The role of grief in depression and mania: What Inside Out teaches us
An analysis of the 2015 animated film through a psychoanalytic perspective
Something I love about the Pixar animated film Inside Out (which, as I just found out through websearch, has a sequel planned for release next June) is that it makes a clear distinction between sadness and depression. For those unfamiliar with the film (and those who watched it long ago and need a refresher), I will summarize the plot. The movie is about an 11-year-old girl named Riley whose family has just moved from Minnesota to San Francisco. The narrative is told from the perspective of the five emotions in Riley’s brain: Joy, Sadness, Anger, Fear, and Disgust. (I’m not sure why the makers of the film did not include Surprise, the last of the widely-recognized six basic emotions.) Joy is the leader of the emotions, having the role of keeping Riley happy. She recognizes the roles of Anger, Fear, and Disgust to protecting Riley’s wellbeing, but she has no idea what purpose Sadness has, so she seeks to limit Sadness’s influence in the Headquarters of Riley’s mind.

Sadness herself is confused about her role, yet as Riley tries to adjust to her new life in San Francisco, Sadness starts feeling compelled to turn once-joyful memories from Riley’s old life in Minnesota into sad memories. Joy desperately tries to get rid of the sad memories, but this causes Joy and Sadness to get sucked out of Headquarters and into the deeper parts of Riley’s psyche.
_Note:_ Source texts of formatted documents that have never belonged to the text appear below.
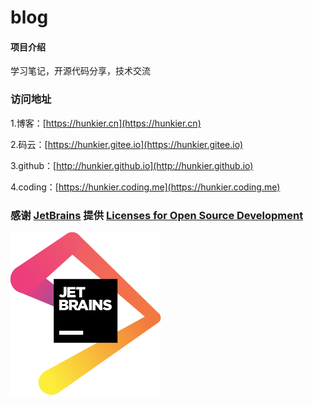 # blog

#### 项目介绍
学习笔记，开源代码分享，技术交流

### 访问地址
 
1.博客：[https://hunkier.cn](https://hunkier.cn)

2.码云：[https://hunkier.gitee.io](https://hunkier.gitee.io)

3.github：[http://hunkier.github.io](http://hunkier.github.io)

4.coding：[https://hunkier.coding.me](https://hunkier.coding.me)

### 感谢 [JetBrains](https://www.jetbrains.com/?from=hunkier.github.io) 提供 [Licenses for Open Source Development](https://www.jetbrains.com/community/opensource/#support)

[![JetBrains](/assets/img/jetbrains.svg)](https://www.jetbrains.com/?from=hunkier.github.io)
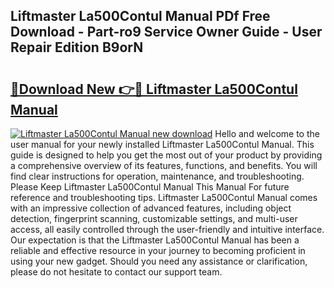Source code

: ## Liftmaster La500Contul Manual PDf Free Download - Part-ro9 Service Owner Guide - User Repair Edition B9orN

# <h2><a href="http://bc1053.oget.top/?id=Liftmaster+La500Contul+Manual">🔗Download New 👉🔴 Liftmaster La500Contul Manual</a></h2>

[![Liftmaster La500Contul Manual new download](https://i.imgur.com/5g1atiW.png)](http://bc1053.oget.top/?id=Liftmaster+La500Contul+Manual)
Hello and welcome to the user manual for your newly installed Liftmaster La500Contul Manual. This guide is designed to help you get the most out of your product by providing a comprehensive overview of its features, functions, and benefits. You will find clear instructions for operation, maintenance, and troubleshooting. Please Keep Liftmaster La500Contul Manual This Manual For future reference and troubleshooting tips. Liftmaster La500Contul Manual comes with an impressive collection of advanced features, including object detection, fingerprint scanning, customizable settings, and multi-user access, all easily controlled through the user-friendly and intuitive interface. Our expectation is that the Liftmaster La500Contul Manual has been a reliable and effective resource in your journey to becoming proficient in using your new gadget. Should you need any assistance or clarification, please do not hesitate to contact our support team.
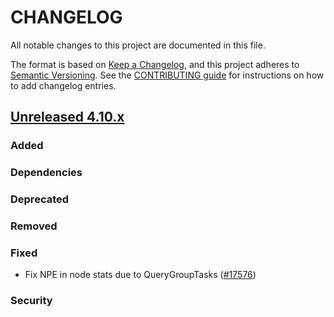 # CHANGELOG
All notable changes to this project are documented in this file.

The format is based on [Keep a Changelog](https://keepachangelog.com/en/1.0.0/), and this project adheres to [Semantic Versioning](https://semver.org/spec/v2.0.0.html). See the [CONTRIBUTING guide](./CONTRIBUTING.md#Changelog) for instructions on how to add changelog entries.

## [Unreleased 4.10.x]
### Added

### Dependencies

### Deprecated

### Removed

### Fixed
- Fix NPE in node stats due to QueryGroupTasks ([#17576](https://github.com/opensearch-project/OpenSearch/pull/17576))

### Security

[Unreleased 4.10.x]: https://github.com/wazuh/wazuh-indexer/compare/4.10.2...4.10.3
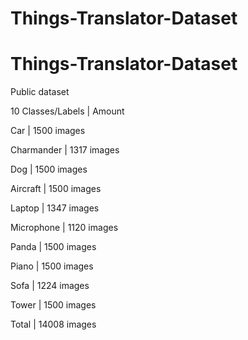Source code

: # Things-Translator-Dataset

# Things-Translator-Dataset

Public dataset

10 Classes/Labels |	Amount

Car |	1500 images

Charmander |	1317 images

Dog |	1500 images

Aircraft |	1500 images

Laptop |	1347 images

Microphone |	1120 images

Panda |	1500 images

Piano |	1500 images

Sofa |	1224 images

Tower |	1500 images

Total |	14008 images
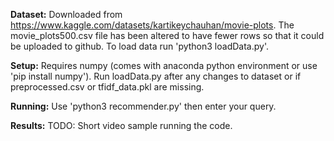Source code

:**Dataset:**
Downloaded from https://www.kaggle.com/datasets/kartikeychauhan/movie-plots.
The movie_plots500.csv file has been altered to have fewer rows so that it could be uploaded to github.
To load data run 'python3 loadData.py'.

**Setup:**
Requires numpy (comes with anaconda python environment or use 'pip install numpy').
Run loadData.py after any changes to dataset or if preprocessed.csv or tfidf_data.pkl are missing.

**Running:**
Use 'python3 recommender.py' then enter your query. 

**Results:**
TODO: Short video sample running the code.
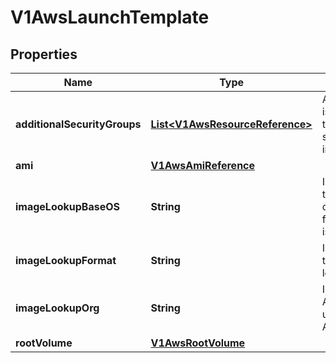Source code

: # V1AwsLaunchTemplate

## Properties
Name | Type | Description | Notes
------------ | ------------- | ------------- | -------------
**additionalSecurityGroups** | [**List&lt;V1AwsResourceReference&gt;**](V1AwsResourceReference.md) | AdditionalSecurityGroups is an array of references to security groups that should be applied to the instances |  [optional]
**ami** | [**V1AwsAmiReference**](V1AwsAmiReference.md) |  |  [optional]
**imageLookupBaseOS** | **String** | ImageLookupBaseOS is the name of the base operating system to use for image lookup the AMI is not set |  [optional]
**imageLookupFormat** | **String** | ImageLookupFormat is the AMI naming format to look up the image |  [optional]
**imageLookupOrg** | **String** | ImageLookupOrg is the AWS Organization ID to use for image lookup if AMI is not set |  [optional]
**rootVolume** | [**V1AwsRootVolume**](V1AwsRootVolume.md) |  |  [optional]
Without Joy to keep everyone organized, Anger, Fear, and Disgust jostle for control in Headquarters. Their chaos causes Riley to repeatedly act out, crumbling the foundations of Riley’s personality (represented in the film by personality “islands” visible from Headquarters): her relationships with family and friends, her interests in hockey and fun, and her honesty. Eventually, Anger decides to cause Riley to run away to Minnesota, believing that only by returning to the past can she be happy again.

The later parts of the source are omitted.